Parameters: measure (ethicml.metrics.metric.Metric) –
Return type: Dict[str, Any]

get_best_in_top_k(primary, secondary, top_k)#

Get best result in top-K entries.

First sort the results according to the primary metric, then take the best according to the secondary metric from the top K.

Parameters

primary (ethicml.metrics.metric.Metric) – Metric to first sort by.
secondary (ethicml.metrics.metric.Metric) – Metric to sort the top-K models by for a second time, the top will be selected.
top_k (int) – Number of entries to consider.

Return type

ethicml.evaluators.cross_validator.ResultTuple

get_best_result(measure)#

Get the hyperparameter combination for the best performance of a measure.

Parameters: measure (ethicml.metrics.metric.Metric) –
Return type: ethicml.evaluators.cross_validator.ResultTuple

class CrossValidator(model, hyperparams, folds=3, max_parallel=0)#

Bases: object

A simple approach to Cross Validation.

The CrossValidator object is used to run cross-validation on a model.
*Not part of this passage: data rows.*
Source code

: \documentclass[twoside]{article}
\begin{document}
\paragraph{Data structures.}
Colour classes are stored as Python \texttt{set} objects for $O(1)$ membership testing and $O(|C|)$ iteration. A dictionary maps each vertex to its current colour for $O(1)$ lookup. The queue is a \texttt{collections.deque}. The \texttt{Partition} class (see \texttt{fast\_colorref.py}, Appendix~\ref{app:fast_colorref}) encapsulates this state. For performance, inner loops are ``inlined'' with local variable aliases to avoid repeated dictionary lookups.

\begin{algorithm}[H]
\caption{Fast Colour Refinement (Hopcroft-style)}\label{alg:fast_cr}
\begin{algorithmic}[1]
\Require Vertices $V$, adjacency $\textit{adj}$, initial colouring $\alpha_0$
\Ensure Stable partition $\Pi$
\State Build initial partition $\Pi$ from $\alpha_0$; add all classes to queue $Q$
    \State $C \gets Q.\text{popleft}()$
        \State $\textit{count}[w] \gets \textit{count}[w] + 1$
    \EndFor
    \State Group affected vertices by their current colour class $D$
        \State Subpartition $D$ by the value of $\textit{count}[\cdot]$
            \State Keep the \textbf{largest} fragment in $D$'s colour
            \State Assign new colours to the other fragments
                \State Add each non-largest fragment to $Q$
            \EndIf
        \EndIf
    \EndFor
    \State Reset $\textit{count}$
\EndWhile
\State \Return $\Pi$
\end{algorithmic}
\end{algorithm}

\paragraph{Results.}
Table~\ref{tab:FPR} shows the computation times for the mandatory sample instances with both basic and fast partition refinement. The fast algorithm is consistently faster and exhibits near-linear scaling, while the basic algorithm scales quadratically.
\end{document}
Results are returned in a CVResults object.

import ethicml as em

train, test = em.train_test_split(em.Compas().load())
hyperparams = {"C": [1, 1e-1, 1e-2, 1e-3, 1e-4, 1e-5, 1e-6]}

lr_cv = em.CrossValidator(em.LR, hyperparams, folds=3)

primary = em.Accuracy()
fair_measure = em.AbsCV()
cv_results = lr_cv.run(train, measures=[primary, fair_measure])

The constructor takes the following arguments.

Parameters

model (Type[ethicml.algorithms.inprocess.in_algorithm.InAlgorithm]) – the class (not an instance) of the model for cross validation
hyperparams (Mapping[str, Sequence[Any]]) – a dictionary where the keys are the names of hyperparameters and the values are lists of possible values for the hyperparameters
folds (int) – the number of folds
max_parallel (int) – the maximum number of parallel processes; if set to 0, use the default which is the number of available CPUs

run(train, measures=None)#

Run the cross validation experiments.

Parameters

train (ethicml.utility.data_structures.DataTuple) – the training data
measures (Optional[List[ethicml.metrics.metric.Metric]]) – an optional list of metrics to compute

Returns

CVResults

Return type

ethicml.evaluators.cross_validator.CVResults

run_async(train, measures=None)#

Run the cross validation experiments asynchronously.

Parameters

train (ethicml.utility.data_structures.DataTuple) – the training data
measures (Optional[List[ethicml.metrics.metric.Metric]]) – an optional list of metrics to compute

Returns

CVResults

Return type

ethicml.evaluators.cross_validator.CVResults